Ma l'ispirazione non è arrivata solo dalla musica, bensì dalla vita stessa. Nei quattro anni di (quasi) fermo discografico Nek ha sperimentato le gioie e i dolori dell'esistenza: è diventato papà, ha affrontato la scomparsa del padre (al quale l'album è dedicato), ha viaggiato ed è stato sempre alla ricerca di una bella canzone."E' il disco più sentito perché concepito tra la nascita di Beatrice e la morte di mio padre Cesare. Sono io a 41 anni. Un disco come Filippo Neviani era tra l'altro un sogno di mio papà che sono felice di avere realizzato. Tutte le emozioni che ho provato, quelle bellissime e quelle disperate, sono state incanalate nel disco. Ho potuto utilizzare la musica come valvola di sfogo. Dalla nascita di Beatrice ho ricevuto un'energia pazzesca. Per lei ho scritto 54 canzoni. Per mio padre 32. Questo per far capire come sia stata potente la spinta che ho ricevuto dagli avvenimenti naturali della vita".

Un'altra spinta importante per l'artista è quella che gli proviene dalla sua fede cattolica: "Sto facendo un percorso spirituale che mi offre una visione del mondo diversa. La fede è un investimento per ogni essere umano. Serve alle persone perché aiuta a bilanciarsi. Anche se sei un privilegiato devi comunque ammettere che hai dei limiti. Se non lo capisci, prima o poi cadi. La ricerca di Dio è qualcosa che ho affrontato e che affronto tutt'oggi. La convinzione che Dio sia una padre presente e non un qualcosa di astratto e lontano dalle nostre esistenze mi aiuta e mi sostiene. Questo concetto è presente nel disco ovviamente, perciò credo che nella traccia 'Hey Dio' sia racchiuso tutto il senso di 'Filippo Neviani'. Il problema è che credo che la maggior parte dei cristiani cattolici si vergognino di dichiarare di essere credenti.
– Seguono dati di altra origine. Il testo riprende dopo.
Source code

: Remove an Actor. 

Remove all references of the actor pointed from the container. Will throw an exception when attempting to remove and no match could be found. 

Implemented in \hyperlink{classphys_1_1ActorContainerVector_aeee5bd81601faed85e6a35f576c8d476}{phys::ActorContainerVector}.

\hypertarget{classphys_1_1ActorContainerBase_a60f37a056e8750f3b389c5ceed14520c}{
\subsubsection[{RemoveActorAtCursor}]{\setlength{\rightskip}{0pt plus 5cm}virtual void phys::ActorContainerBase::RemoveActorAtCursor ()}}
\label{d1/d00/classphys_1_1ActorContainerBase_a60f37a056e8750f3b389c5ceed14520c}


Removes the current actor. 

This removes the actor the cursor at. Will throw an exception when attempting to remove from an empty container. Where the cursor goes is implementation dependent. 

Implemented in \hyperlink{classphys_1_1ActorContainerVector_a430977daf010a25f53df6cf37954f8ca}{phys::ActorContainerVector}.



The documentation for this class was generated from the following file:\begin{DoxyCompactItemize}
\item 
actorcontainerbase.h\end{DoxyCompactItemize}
Finché ci si vergogna, al cristianesimo non potrà essere riconosciuta la dovuta importanza in modo reale e concreto".

Tutti i brani del disco sono stati interamente suonati da Nek: "Ci ho messo tutto me stesso al 100%. Anche per questo è difficile stabilire in quale delle canzoni mi riconosco di più. Certamente ho riscoperto il mio strumento originario, il basso. Volevo riproporre dal vivo l'essenzialità e la fisicità dei live e per la prima volta ho suonato io tutti gli strumenti, perché nessuno meglio di me poteva mettere in forma canzone ciò che io avevo in mente. Ci sono tanti musicisti migliori di me, ma nessuno conosce le mie composizioni meglio di me".